(Dataset records)

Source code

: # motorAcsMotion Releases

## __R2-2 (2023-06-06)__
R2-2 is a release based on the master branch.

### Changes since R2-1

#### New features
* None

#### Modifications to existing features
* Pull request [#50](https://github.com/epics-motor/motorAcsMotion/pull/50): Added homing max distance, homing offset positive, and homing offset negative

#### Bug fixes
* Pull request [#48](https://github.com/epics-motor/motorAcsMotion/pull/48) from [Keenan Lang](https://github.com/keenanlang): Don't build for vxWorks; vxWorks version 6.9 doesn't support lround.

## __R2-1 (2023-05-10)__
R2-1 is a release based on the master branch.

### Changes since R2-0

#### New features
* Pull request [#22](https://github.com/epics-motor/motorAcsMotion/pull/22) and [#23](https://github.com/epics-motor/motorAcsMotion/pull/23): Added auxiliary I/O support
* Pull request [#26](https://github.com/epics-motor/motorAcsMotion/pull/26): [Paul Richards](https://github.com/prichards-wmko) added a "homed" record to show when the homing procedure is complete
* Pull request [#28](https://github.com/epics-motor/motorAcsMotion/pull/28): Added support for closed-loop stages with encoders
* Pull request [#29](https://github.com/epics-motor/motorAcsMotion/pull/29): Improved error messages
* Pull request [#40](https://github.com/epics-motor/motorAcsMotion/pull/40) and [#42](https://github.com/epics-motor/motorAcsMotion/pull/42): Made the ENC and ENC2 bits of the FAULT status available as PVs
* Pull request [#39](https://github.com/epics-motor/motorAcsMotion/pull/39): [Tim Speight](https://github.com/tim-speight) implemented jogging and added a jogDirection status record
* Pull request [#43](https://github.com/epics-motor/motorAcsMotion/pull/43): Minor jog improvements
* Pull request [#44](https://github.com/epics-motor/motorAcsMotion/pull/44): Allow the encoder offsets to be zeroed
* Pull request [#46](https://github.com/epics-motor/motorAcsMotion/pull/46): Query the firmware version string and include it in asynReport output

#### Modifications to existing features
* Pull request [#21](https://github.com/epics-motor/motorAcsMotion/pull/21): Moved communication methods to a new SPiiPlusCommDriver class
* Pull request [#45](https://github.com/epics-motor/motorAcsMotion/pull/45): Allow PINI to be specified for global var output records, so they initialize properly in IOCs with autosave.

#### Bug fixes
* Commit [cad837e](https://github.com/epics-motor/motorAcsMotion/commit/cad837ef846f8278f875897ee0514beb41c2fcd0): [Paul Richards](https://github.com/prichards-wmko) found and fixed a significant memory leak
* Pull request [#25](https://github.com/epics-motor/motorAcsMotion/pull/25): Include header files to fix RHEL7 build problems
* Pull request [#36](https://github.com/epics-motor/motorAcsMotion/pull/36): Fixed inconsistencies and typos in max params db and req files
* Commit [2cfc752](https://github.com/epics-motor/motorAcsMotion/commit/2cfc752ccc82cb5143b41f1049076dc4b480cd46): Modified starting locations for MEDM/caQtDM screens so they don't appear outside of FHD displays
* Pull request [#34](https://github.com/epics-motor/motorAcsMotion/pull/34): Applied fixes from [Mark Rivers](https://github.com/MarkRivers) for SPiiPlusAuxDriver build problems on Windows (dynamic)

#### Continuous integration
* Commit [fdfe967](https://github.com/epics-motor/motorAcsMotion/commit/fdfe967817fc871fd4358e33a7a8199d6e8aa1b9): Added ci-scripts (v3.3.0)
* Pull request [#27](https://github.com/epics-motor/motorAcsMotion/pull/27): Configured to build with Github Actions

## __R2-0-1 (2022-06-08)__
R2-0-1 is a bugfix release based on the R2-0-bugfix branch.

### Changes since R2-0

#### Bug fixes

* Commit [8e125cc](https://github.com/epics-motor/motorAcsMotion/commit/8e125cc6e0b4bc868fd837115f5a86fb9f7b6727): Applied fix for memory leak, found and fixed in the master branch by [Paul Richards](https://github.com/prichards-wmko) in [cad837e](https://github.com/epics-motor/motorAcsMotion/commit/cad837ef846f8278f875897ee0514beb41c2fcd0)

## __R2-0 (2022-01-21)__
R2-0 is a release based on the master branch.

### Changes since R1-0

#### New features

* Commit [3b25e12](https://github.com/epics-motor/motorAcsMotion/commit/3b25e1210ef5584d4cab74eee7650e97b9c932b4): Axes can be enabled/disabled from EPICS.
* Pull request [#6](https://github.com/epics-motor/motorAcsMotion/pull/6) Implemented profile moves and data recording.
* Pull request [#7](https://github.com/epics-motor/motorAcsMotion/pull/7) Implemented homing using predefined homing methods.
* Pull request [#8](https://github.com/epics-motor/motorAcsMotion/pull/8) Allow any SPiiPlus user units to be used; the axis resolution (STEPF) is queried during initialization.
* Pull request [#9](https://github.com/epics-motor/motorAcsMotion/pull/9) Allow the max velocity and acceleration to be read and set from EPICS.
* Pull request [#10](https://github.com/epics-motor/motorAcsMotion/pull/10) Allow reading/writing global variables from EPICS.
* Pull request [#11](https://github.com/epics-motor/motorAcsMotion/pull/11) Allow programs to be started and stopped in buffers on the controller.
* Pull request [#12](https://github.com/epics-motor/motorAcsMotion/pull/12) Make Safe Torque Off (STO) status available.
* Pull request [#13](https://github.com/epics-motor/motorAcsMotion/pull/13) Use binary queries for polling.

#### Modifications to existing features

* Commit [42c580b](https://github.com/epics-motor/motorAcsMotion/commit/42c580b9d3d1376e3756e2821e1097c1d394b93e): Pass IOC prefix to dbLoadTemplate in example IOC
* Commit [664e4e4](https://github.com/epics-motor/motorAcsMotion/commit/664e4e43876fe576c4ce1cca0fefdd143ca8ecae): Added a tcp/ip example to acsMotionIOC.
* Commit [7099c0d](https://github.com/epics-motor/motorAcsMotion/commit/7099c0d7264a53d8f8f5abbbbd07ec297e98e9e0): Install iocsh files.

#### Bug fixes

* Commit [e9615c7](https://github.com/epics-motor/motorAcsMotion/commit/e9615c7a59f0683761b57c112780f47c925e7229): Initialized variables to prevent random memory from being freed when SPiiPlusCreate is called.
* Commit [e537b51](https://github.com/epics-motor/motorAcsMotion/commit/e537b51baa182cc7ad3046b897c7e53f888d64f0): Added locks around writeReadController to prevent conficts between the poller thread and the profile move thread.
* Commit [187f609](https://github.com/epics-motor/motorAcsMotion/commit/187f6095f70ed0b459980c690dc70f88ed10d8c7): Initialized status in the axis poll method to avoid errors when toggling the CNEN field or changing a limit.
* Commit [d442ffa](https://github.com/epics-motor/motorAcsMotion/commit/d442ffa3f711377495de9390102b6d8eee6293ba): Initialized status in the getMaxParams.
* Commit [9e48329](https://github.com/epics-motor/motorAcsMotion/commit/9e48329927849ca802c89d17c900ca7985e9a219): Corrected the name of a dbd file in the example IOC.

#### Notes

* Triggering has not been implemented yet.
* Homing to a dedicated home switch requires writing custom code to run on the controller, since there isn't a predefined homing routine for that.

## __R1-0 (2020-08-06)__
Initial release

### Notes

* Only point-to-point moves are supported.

● **TASK PROMPT**: Taking the entries above, write out exactly the lines starting with the line containing "procedure is complete" and going on through the line containing "RHEL7 build problems", both included, and nothing else.

● **RESPONSE TO THIS EXERCISE**:
* Pull request [#26](https://github.com/epics-motor/motorAcsMotion/pull/26): [Paul Richards](https://github.com/prichards-wmko) added a "homed" record to show when the homing procedure is complete
* Pull request [#28](https://github.com/epics-motor/motorAcsMotion/pull/28): Added support for closed-loop stages with encoders
* Pull request [#29](https://github.com/epics-motor/motorAcsMotion/pull/29): Improved error messages
* Pull request [#40](https://github.com/epics-motor/motorAcsMotion/pull/40) and [#42](https://github.com/epics-motor/motorAcsMotion/pull/42): Made the ENC and ENC2 bits of the FAULT status available as PVs
* Pull request [#39](https://github.com/epics-motor/motorAcsMotion/pull/39): [Tim Speight](https://github.com/tim-speight) implemented jogging and added a jogDirection status record
* Pull request [#43](https://github.com/epics-motor/motorAcsMotion/pull/43): Minor jog improvements
* Pull request [#44](https://github.com/epics-motor/motorAcsMotion/pull/44): Allow the encoder offsets to be zeroed
* Pull request [#46](https://github.com/epics-motor/motorAcsMotion/pull/46): Query the firmware version string and include it in asynReport output

#### Modifications to existing features
* Pull request [#21](https://github.com/epics-motor/motorAcsMotion/pull/21): Moved communication methods to a new SPiiPlusCommDriver class
* Pull request [#45](https://github.com/epics-motor/motorAcsMotion/pull/45): Allow PINI to be specified for global var output records, so they initialize properly in IOCs with autosave.

#### Bug fixes
* Commit [cad837e](https://github.com/epics-motor/motorAcsMotion/commit/cad837ef846f8278f875897ee0514beb41c2fcd0): [Paul Richards](https://github.com/prichards-wmko) found and fixed a significant memory leak
* Pull request [#25](https://github.com/epics-motor/motorAcsMotion/pull/25): Include header files to fix RHEL7 build problems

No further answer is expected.